→ Exercise
Your answer should be the number of lines in the listing that hold the string "datos", with no other words.

*** Records for the task ***

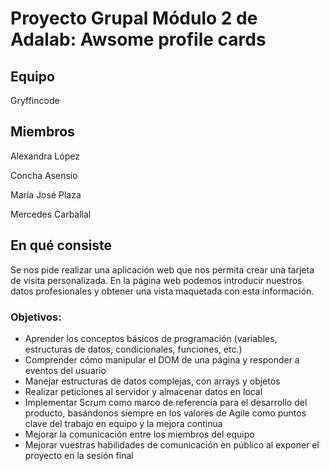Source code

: # Proyecto Grupal Módulo 2 de Adalab: Awsome profile cards

## Equipo

Gryffincode

## Miembros

Alexandra López

Concha Asensio

María José Plaza

Mercedes Carballal

## En qué consiste

Se nos pide realizar una aplicación web que nos permita crear una tarjeta de visita personalizada.
En la página web podemos introducir nuestros datos profesionales y obtener una vista maquetada con esta información.

### Objetivos:

- Aprender los conceptos básicos de programación (variables, estructuras de datos, condicionales, funciones, etc.)
- Comprender cómo manipular el DOM de una página y responder a eventos del usuario
- Manejar estructuras de datos complejas, con arrays y objetos
- Realizar peticiones al servidor y almacenar datos en local
- Implementar Scrum como marco de referencia para el desarrollo del producto, basándonos siempre en los valores de Agile como puntos clave del trabajo en equipo y la mejora continua
- Mejorar la comunicación entre los miembros del equipo
- Mejorar vuestras habilidades de comunicación en público al exponer el proyecto en la sesión final

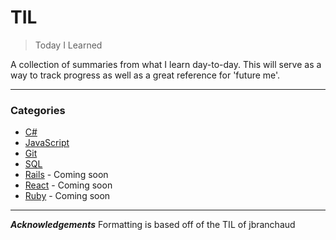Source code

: # TIL

> Today I Learned

A collection of summaries from what I learn day-to-day. This will serve as a way to track progress as well as a great reference for 'future me'.

---

### Categories

* [C#](https://github.com/tylerb33/TIL/tree/master/C-Sharp)
* [JavaScript](https://github.com/tylerb33/TIL/tree/master/JavaScript)
* [Git](https://github.com/tylerb33/TIL/tree/master/GIT)
* [SQL](https://github.com/tylerb33/TIL/tree/master/SQL)
* [Rails](#rails) - Coming soon
* [React](#react) - Coming soon
* [Ruby](#ruby) - Coming soon

---



***Acknowledgements***
Formatting is based off of the TIL of jbranchaud 
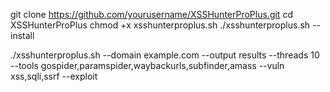git clone https://github.com/yourusername/XSSHunterProPlus.git
cd XSSHunterProPlus
chmod +x xsshunterproplus.sh
./xsshunterproplus.sh --install



./xsshunterproplus.sh --domain example.com --output results --threads 10 --tools gospider,paramspider,waybackurls,subfinder,amass --vuln xss,sqli,ssrf --exploit
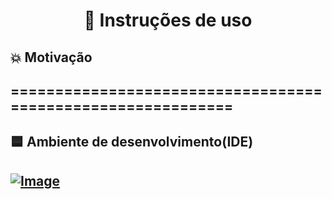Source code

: <h1 align="center"> 📑 Instruções de uso</h1>


<h2> 💥 Motivação<h2>
<p> ============================================================ </p>
  
<h2> 🟦 Ambiente de desenvolvimento(IDE) <h2>

 [![Image](https://sc.filehippo.net/images/t_app-logo-l,f_auto,dpr_auto/p/84ee4950-1790-51e3-a820-21178a92daaf/3377585438/visual-studio-code-icon.png "visual studio code")](https://code.visualstudio.com/Download)
 


  
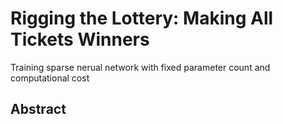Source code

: # Rigging the Lottery: Making All Tickets Winners
Training sparse nerual network with fixed parameter count and computational cost
## Abstract
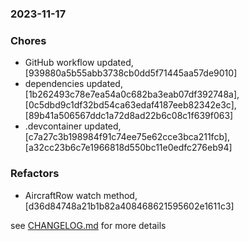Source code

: ### 2023-11-17

### Chores
+ GitHub workflow updated, [939880a5b55abb3738cb0dd5f71445aa57de9010]
+ dependencies updated, [1b262493c78e7ea54a0c682ba3eab07df392748a], [0c5dbd9c1df32bd54ca63edaf4187eeb82342e3c], [89b41a506567ddc1a72d8ad22b6c08c1f639f063]
+ .devcontainer updated, [c7a27c3b198984f91c74ee75e62cce3bca211fcb], [a32cc23b6c7e1966818d550bc11e0edfc276eb94]

### Refactors
+ AircraftRow watch method, [d36d84748a21b1b82a408468621595602e1611c3]

see <a href='https://github.com/mrjackwills/flightbox_vue/blob/main/CHANGELOG.md'>CHANGELOG.md</a> for more details
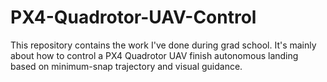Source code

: # PX4-Quadrotor-UAV-Control
This repository contains the work I've done during grad school. It's mainly about how to control a PX4 Quadrotor UAV finish autonomous landing based on minimum-snap trajectory and visual guidance. 
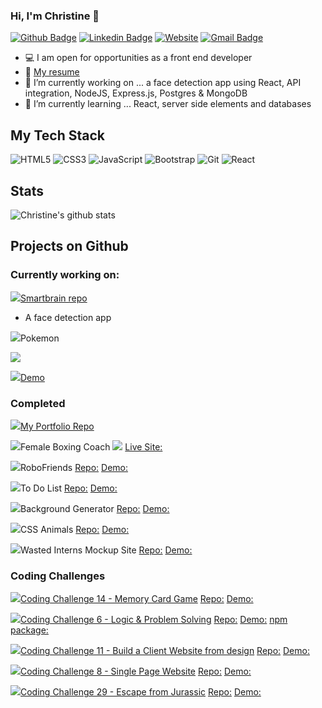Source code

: ### Hi, I'm Christine 👋

[![Github Badge](https://img.shields.io/badge/-Github-%23181717?style=plastic-square&logo=github)](https://github.com/christinetrant)
[![Linkedin Badge](https://img.shields.io/badge/-LinkedIn-blue?style=plastic-square&logo=Linkedin&logoColor=white&link=https://www.linkedin.com/in/christinetrant/)](https://www.linkedin.com/in/christinetrant/)
[![Website](https://img.shields.io/website?color=0ab9e6&style=plastic-square&up_message=christinetrant.com&url=https%3A%2F%2Fchristinetrant.com)](https://christinetrant.com)
[![Gmail Badge](https://img.shields.io/badge/-gmail-c14438?style=plastic-square&logo=Gmail&logoColor=white&link=mailto:christinetrant@gmail.com)](mailto:christinetrant@gmail.com)


- 💻 I am open for opportunities as a front end developer
- 📝 [My resume](https://www.christinetrant.com/files/Christine_Trant_CV_2020.pdf)
- 🔭 I’m currently working on ... a face detection app using React, API integration, NodeJS, Express.js, Postgres & MongoDB
- 🌱 I’m currently learning ... React, server side elements and databases


## My Tech Stack
<!-- https://github.com/Ileriayo/markdown-badges -->
![HTML5](https://img.shields.io/badge/html5%20-%23E34F26.svg?&style=for-the-badge&logo=html5&logoColor=white)
![CSS3](https://img.shields.io/badge/css3%20-%231572B6.svg?&style=for-the-badge&logo=css3&logoColor=white)
![JavaScript](https://img.shields.io/badge/javascript%20-%23323330.svg?&style=for-the-badge&logo=javascript&logoColor=%23F7DF1E)
![Bootstrap](https://img.shields.io/badge/bootstrap%20-%23563D7C.svg?&style=for-the-badge&logo=bootstrap&logoColor=white)
![Git](https://img.shields.io/badge/git%20-%23F05033.svg?&style=for-the-badge&logo=git&logoColor=white)
![React](https://img.shields.io/badge/react%20-%2320232a.svg?&style=for-the-badge&logo=react&logoColor=%2361DAFB)

<!-- ![VS Code](https://img.shields.io/badge/-VSCode-%23007ACC?style=plastic-square&logo=visual-studio-code) -->
<!-- <img src="https://img.shields.io/badge/express.js%20-%23404d59.svg?&style=for-the-badge"/> -->
<!-- <img src="https://img.shields.io/badge/node.js%20-%2343853D.svg?&style=for-the-badge&logo=node.js&logoColor=white"/> -->

## Stats
![Christine's github stats](https://github-readme-stats.vercel.app/api?username=christinetrant&show_icons=true&theme=radical)

## Projects on Github
### Currently working on:
[<img src="https://img.icons8.com/ios/32/000000/brain.png"/>Smartbrain repo](https://github.com/christinetrant/smartbrain)
- A face detection app
<!-- ![React](https://img.shields.io/badge/react%20-%2320232a.svg?&style=for-the-badge&logo=react&logoColor=%2361DAFB) -->

<img src="https://img.icons8.com/ios/32/000000/open-pokeball.png"/>Pokemon

[<img src="https://img.shields.io/badge/github-repo-blue"/>](https://github.com/christinetrant/pokemon)

[<img src="https://img.icons8.com/windows/32/000000/github.png"/>Demo](https://christinetrant.github.io/pokemon/)


### Completed 
[<img src="https://img.icons8.com/windows/32/000000/paint-palette.png"/>My Portfolio Repo](https://github.com/christinetrant/portfolio)

<img src="https://img.icons8.com/windows/32/000000/boxing.png"/>Female Boxing Coach
[<img src="https://img.shields.io/badge/https://img.icons8.com/windows/32/000000/github.png-repo-blue"/>](https://github.com/christinetrant/ana)
[Live Site:](https://femaleboxingcoach.com/)

<img src="https://img.icons8.com/windows/32/000000/bot.png"/>RoboFriends
[Repo:](https://github.com/christinetrant/robofriends)
[Demo:](https://christinetrant.github.io/robofriends/)

<img src="https://img.icons8.com/windows/32/000000/todo-list.png"/>To Do List 
[Repo:](https://github.com/christinetrant/ToDoList)
[Demo:](https://christinetrant.github.io/ToDoList/)

<img src="https://img.icons8.com/windows/32/000000/opacity.png"/>Background Generator
[Repo:](https://github.com/christinetrant/Background-Generator)
[Demo:](https://christinetrant.github.io/Background-Generator/)

<img src="https://img.icons8.com/windows/32/000000/cat-head.png"/>CSS Animals
[Repo:](https://github.com/christinetrant/CSSAnimals)
[Demo:](https://christinetrant.github.io/CSSAnimals/)

<img src="https://img.icons8.com/windows/32/000000/light.png"/>Wasted Interns Mockup Site
[Repo:](https://github.com/christinetrant/wastedinterns)
[Demo:](https://christinetrant.github.io/wastedinterns/)

### Coding Challenges
[<img src="https://img.icons8.com/windows/32/000000/red-yellow-cards.png"/>Coding Challenge 14 - Memory Card Game](https://github.com/zero-to-mastery/coding_challenge-14)
[Repo:](https://github.com/christinetrant/z2mChallenge14-MemoryGame)
[Demo:](https://christinetrant.github.io/z2mChallenge14-MemoryGame/)

[<img src="https://img.icons8.com/windows/32/000000/more-than-2.png"/>Coding Challenge 6 - Logic & Problem Solving](https://github.com/zero-to-mastery/Coding_Challenge-6)
[Repo:](https://github.com/christinetrant/Coding_Challenge-6)
[Demo:](https://christinetrant.github.io/Coding_Challenge-6/)
[npm package:](https://www.npmjs.com/package/colorconverter-z2m)

[<img src="https://img.icons8.com/windows/32/000000/design.png"/>Coding Challenge 11 - Build a Client Website from design](https://github.com/zero-to-mastery/coding_challenge-11)
[Repo:](https://github.com/christinetrant/coding_challenge-11)
[Demo:](https://christinetrant.github.io/coding_challenge-11/)

[<img src="https://img.icons8.com/windows/32/000000/doughnut.png"/>Coding Challenge 8 - Single Page Website](https://github.com/zero-to-mastery/Coding_Challenge-8)
[Repo:](https://github.com/christinetrant/BootstrapLandingPage)
[Demo:](https://christinetrant.github.io/BootstrapLandingPage/)

[<img src="https://img.icons8.com/windows/32/000000/kawaii-dinosaur--v3.png"/>Coding Challenge 29 - Escape from Jurassic](https://github.com/zero-to-mastery/coding_challenge-29)
[Repo:](https://github.com/christinetrant/coding_challenge-29)
[Demo:](https://christinetrant.github.io/coding_challenge-29/)

<!--
**christinetrant/christinetrant** is a ✨ _special_ ✨ repository because its `README.md` (this file) appears on your GitHub profile.
-->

*** End of Records for the task ***

→ Your solution
4